Newsy

W Polsce jest już ponad 500 ekologicznych budynków. Od przyszłego roku zacznie ich szybko przybywać

2018-08-24  |  06:30

Budynki odpowiadają za około 40 proc. zużycia energii i tym samym za 36 proc. emisji CO2. Obecnie nawet  75 proc. budynków w UE jest nieefektywnych energetycznie. To ogromne wyzwania dla budownictwa, zwłaszcza w kontekście wprowadzanych zmian prawnych. W 2019 roku nie będą wydawane pozwolenia na budowę budynków, które nie mają w swojej strukturze elementów aktywnych produkujących energię. Rozwiązaniem mogą być systemy fotowoltaiczne zintegrowane z budynkiem, które pozwalają na spore oszczędności i redukcję emisji dwutlenku węgla.

– Jesteśmy w przededniu wejścia w życie dyrektywy unijnej dotyczącej efektywności energetycznej budynków. Już w 2019 roku nie będą wydawane pozwolenia na budowę na budynki, które nie mają w swojej strukturze elementów aktywnych produkujących energię – przypomina w rozmowie z agencją Newseria Biznes Dawid Cycoń, współzałożyciel ML System.

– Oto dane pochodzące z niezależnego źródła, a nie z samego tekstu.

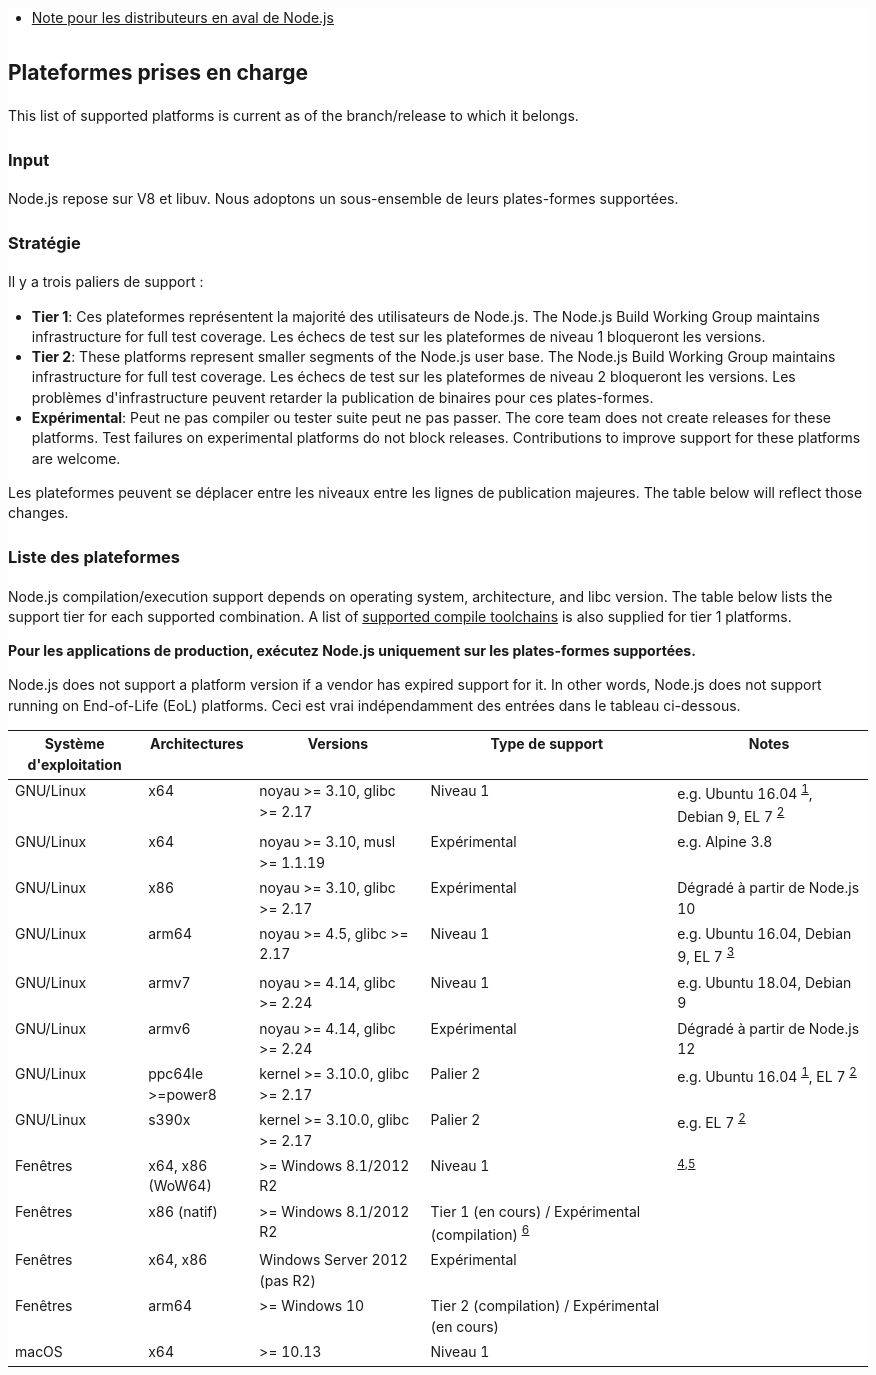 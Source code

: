 * [Note pour les distributeurs en aval de Node.js](#note-for-downstream-distributors-of-nodejs)

## Plateformes prises en charge

This list of supported platforms is current as of the branch/release to which it belongs.

### Input

Node.js repose sur V8 et libuv. Nous adoptons un sous-ensemble de leurs plates-formes supportées.

### Stratégie

Il y a trois paliers de support :

* **Tier 1**: Ces plateformes représentent la majorité des utilisateurs de Node.js. The Node.js Build Working Group maintains infrastructure for full test coverage. Les échecs de test sur les plateformes de niveau 1 bloqueront les versions.
* **Tier 2**: These platforms represent smaller segments of the Node.js user base. The Node.js Build Working Group maintains infrastructure for full test coverage. Les échecs de test sur les plateformes de niveau 2 bloqueront les versions. Les problèmes d'infrastructure peuvent retarder la publication de binaires pour ces plates-formes.
* **Expérimental**: Peut ne pas compiler ou tester suite peut ne pas passer. The core team does not create releases for these platforms. Test failures on experimental platforms do not block releases. Contributions to improve support for these platforms are welcome.

Les plateformes peuvent se déplacer entre les niveaux entre les lignes de publication majeures. The table below will reflect those changes.

### Liste des plateformes

Node.js compilation/execution support depends on operating system, architecture, and libc version. The table below lists the support tier for each supported combination. A list of [supported compile toolchains](#supported-toolchains) is also supplied for tier 1 platforms.

**Pour les applications de production, exécutez Node.js uniquement sur les plates-formes supportées.**

Node.js does not support a platform version if a vendor has expired support for it. In other words, Node.js does not support running on End-of-Life (EoL) platforms. Ceci est vrai indépendamment des entrées dans le tableau ci-dessous.

| Système d'exploitation | Architectures    | Versions                        | Type de support                                                     | Notes                                                                       |
| ---------------------- | ---------------- | ------------------------------- | ------------------------------------------------------------------- | --------------------------------------------------------------------------- |
| GNU/Linux              | x64              | noyau >= 3.10, glibc >= 2.17    | Niveau 1                                                            | e.g. Ubuntu 16.04 <sup>[1](#fn1)</sup>, Debian 9, EL 7 <sup>[2](#fn2)</sup> |
| GNU/Linux              | x64              | noyau >= 3.10, musl >= 1.1.19   | Expérimental                                                        | e.g. Alpine 3.8                                                             |
| GNU/Linux              | x86              | noyau >= 3.10, glibc >= 2.17    | Expérimental                                                        | Dégradé à partir de Node.js 10                                              |
| GNU/Linux              | arm64            | noyau >= 4.5, glibc >= 2.17     | Niveau 1                                                            | e.g. Ubuntu 16.04, Debian 9, EL 7 <sup>[3](#fn3)</sup>                      |
| GNU/Linux              | armv7            | noyau >= 4.14, glibc >= 2.24    | Niveau 1                                                            | e.g. Ubuntu 18.04, Debian 9                                                 |
| GNU/Linux              | armv6            | noyau >= 4.14, glibc >= 2.24    | Expérimental                                                        | Dégradé à partir de Node.js 12                                              |
| GNU/Linux              | ppc64le >=power8 | kernel >= 3.10.0, glibc >= 2.17 | Palier 2                                                            | e.g. Ubuntu 16.04 <sup>[1](#fn1)</sup>, EL 7  <sup>[2](#fn2)</sup>          |
| GNU/Linux              | s390x            | kernel >= 3.10.0, glibc >= 2.17 | Palier 2                                                            | e.g. EL 7 <sup>[2](#fn2)</sup>                                              |
| Fenêtres               | x64, x86 (WoW64) | >= Windows 8.1/2012 R2          | Niveau 1                                                            | <sup>[4](#fn4),[5](#fn5)</sup>                                              |
| Fenêtres               | x86 (natif)      | >= Windows 8.1/2012 R2          | Tier 1 (en cours) / Expérimental (compilation) <sup>[6](#fn6)</sup> |                                                                             |
| Fenêtres               | x64, x86         | Windows Server 2012 (pas R2)    | Expérimental                                                        |                                                                             |
| Fenêtres               | arm64            | >= Windows 10                   | Tier 2 (compilation) / Expérimental (en cours)                      |                                                                             |
| macOS                  | x64              | >= 10.13                        | Niveau 1                                                            |                                                                             |
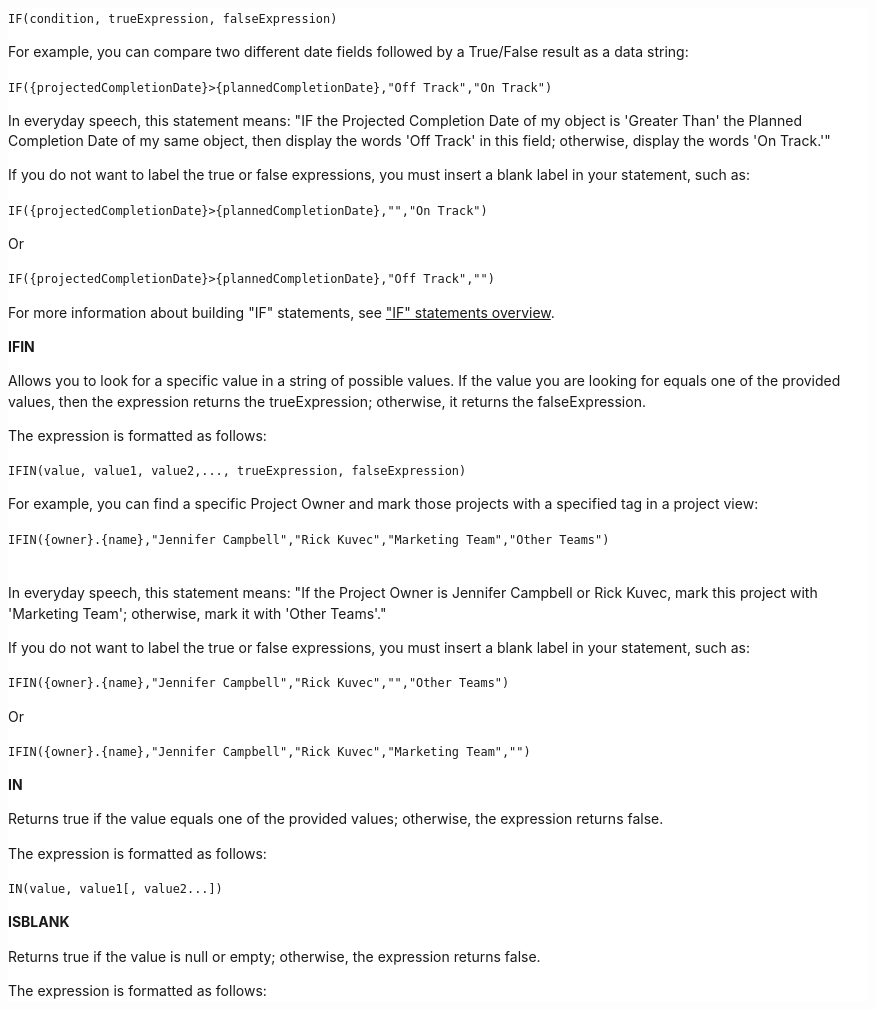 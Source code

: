    <p><code>IF(condition, trueExpression, falseExpression)</code></p> 
   
   <p>For example, you can compare two different date fields followed by a True/False result as a data string:</p>
   
   <p><code>IF({projectedCompletionDate}&gt;{plannedCompletionDate},"Off Track","On Track")</code></p> 
   
   <p>In everyday speech, this statement means: "IF the Projected Completion Date of my object is 'Greater Than' the Planned Completion Date of my same object, then display the words 'Off Track' in this field; otherwise, display the words 'On Track.'"</p> 
   
   <p>If you do not want to label the true or false expressions, you must insert a blank label in your statement, such as:</p>
   
   <p><code>IF({projectedCompletionDate}&gt;{plannedCompletionDate},"","On Track")</code></p> 
   <p>Or</p>
   
   <p><code>IF({projectedCompletionDate}&gt;{plannedCompletionDate},"Off Track","")</code></p> 
   
   <p>For more information about building "IF" statements, see <a href="../../../reports-and-dashboards/reports/calc-cstm-data-reports/if-statements-overview.md" class="MCXref xref">"IF" statements overview</a>.</p> </td> 
  </tr> 
  <tr> 
   <td><strong>IFIN</strong> </td> 
   <td> <p>Allows you to look for a specific value in a string of possible values. If the value you are looking for equals one of the provided values, then the expression returns the trueExpression; otherwise, it returns the falseExpression.</p> 
   <p>The expression is formatted as follows:</p>
   
   <p><code>IFIN(value, value1, value2,..., trueExpression, falseExpression)</code></p> 
   
   <p>For example, you can find a specific Project Owner and mark those projects with a specified tag in a project view: <br><p><code>IFIN({owner}.{name},"Jennifer Campbell","Rick Kuvec","Marketing Team","Other Teams")
   </code></p>
    <p> In everyday speech, this statement means: "If the Project Owner is Jennifer Campbell or Rick Kuvec, mark this project with 'Marketing Team'; otherwise, mark it with 'Other Teams'."</p> 
    <p> If you do not want to label the true or false expressions, you must insert a blank label in your statement, such as: </p> 
    <p><code>IFIN({owner}.{name},"Jennifer Campbell","Rick Kuvec","","Other Teams")</code></p> 
    <p>Or </p> 
    <p><code>IFIN({owner}.{name},"Jennifer Campbell","Rick Kuvec","Marketing Team","")</code></p> </p> </td> 
  </tr> 
  <tr> 
   <td><strong>IN</strong> </td> 
   <td> <p>Returns true if the value equals one of the provided values; otherwise, the expression returns false.</p> <p>The expression is formatted as follows:
   
   </p><p><code>IN(value, value1[, value2...])</code></p> </td> 
  </tr> 
  <tr> 
   <td><strong>ISBLANK</strong> </td> 
   <td> <p>Returns true if the value is null or empty; otherwise, the expression returns false.</p> <p>The expression is formatted as follows:
    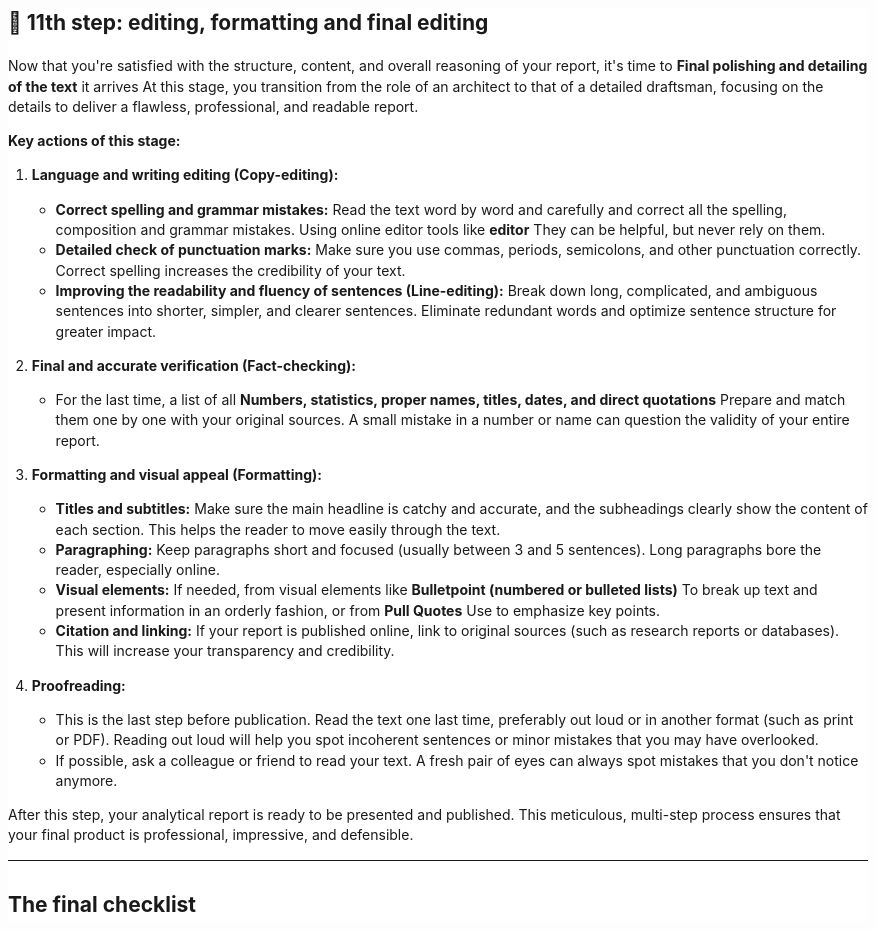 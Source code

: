 ## **🧹 11th step: editing, formatting and final editing**

Now that you're satisfied with the structure, content, and overall reasoning of your report, it's time to **Final polishing and detailing of the text** it arrives At this stage, you transition from the role of an architect to that of a detailed draftsman, focusing on the details to deliver a flawless, professional, and readable report.

**Key actions of this stage:**

1. **Language and writing editing (Copy-editing):**  
     
   * **Correct spelling and grammar mistakes:** Read the text word by word and carefully and correct all the spelling, composition and grammar mistakes. Using online editor tools like **editor** They can be helpful, but never rely on them.  
   * **Detailed check of punctuation marks:** Make sure you use commas, periods, semicolons, and other punctuation correctly. Correct spelling increases the credibility of your text.  
   * **Improving the readability and fluency of sentences (Line-editing):** Break down long, complicated, and ambiguous sentences into shorter, simpler, and clearer sentences. Eliminate redundant words and optimize sentence structure for greater impact.

   

2. **Final and accurate verification (Fact-checking):**  
     
   * For the last time, a list of all **Numbers, statistics, proper names, titles, dates, and direct quotations** Prepare and match them one by one with your original sources. A small mistake in a number or name can question the validity of your entire report.

   

3. **Formatting and visual appeal (Formatting):**  
     
   * **Titles and subtitles:** Make sure the main headline is catchy and accurate, and the subheadings clearly show the content of each section. This helps the reader to move easily through the text.  
   * **Paragraphing:** Keep paragraphs short and focused (usually between 3 and 5 sentences). Long paragraphs bore the reader, especially online.  
   * **Visual elements:** If needed, from visual elements like **Bulletpoint (numbered or bulleted lists)** To break up text and present information in an orderly fashion, or from **Pull Quotes** Use to emphasize key points.  
   * **Citation and linking:** If your report is published online, link to original sources (such as research reports or databases). This will increase your transparency and credibility.

   

4. **Proofreading:**  
     
   * This is the last step before publication. Read the text one last time, preferably out loud or in another format (such as print or PDF). Reading out loud will help you spot incoherent sentences or minor mistakes that you may have overlooked.  
   * If possible, ask a colleague or friend to read your text. A fresh pair of eyes can always spot mistakes that you don't notice anymore.

After this step, your analytical report is ready to be presented and published. This meticulous, multi-step process ensures that your final product is professional, impressive, and defensible.

---

## **The final checklist**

Z danych Danfoss wynika, że budynki odpowiadają za około 40 proc. zużycia energii i tym samym za 36 proc. emisji CO2. Obecnie co trzeci budynek w UE ma powyżej 50 lat, a ponad 75 proc. jest nieefektywnych energetycznie. Dzięki optymalizacji systemów technicznych budynków mieszkańcy Unii mogliby w 2030 roku zaoszczędzić 67 mld euro rocznie na rachunkach za energię.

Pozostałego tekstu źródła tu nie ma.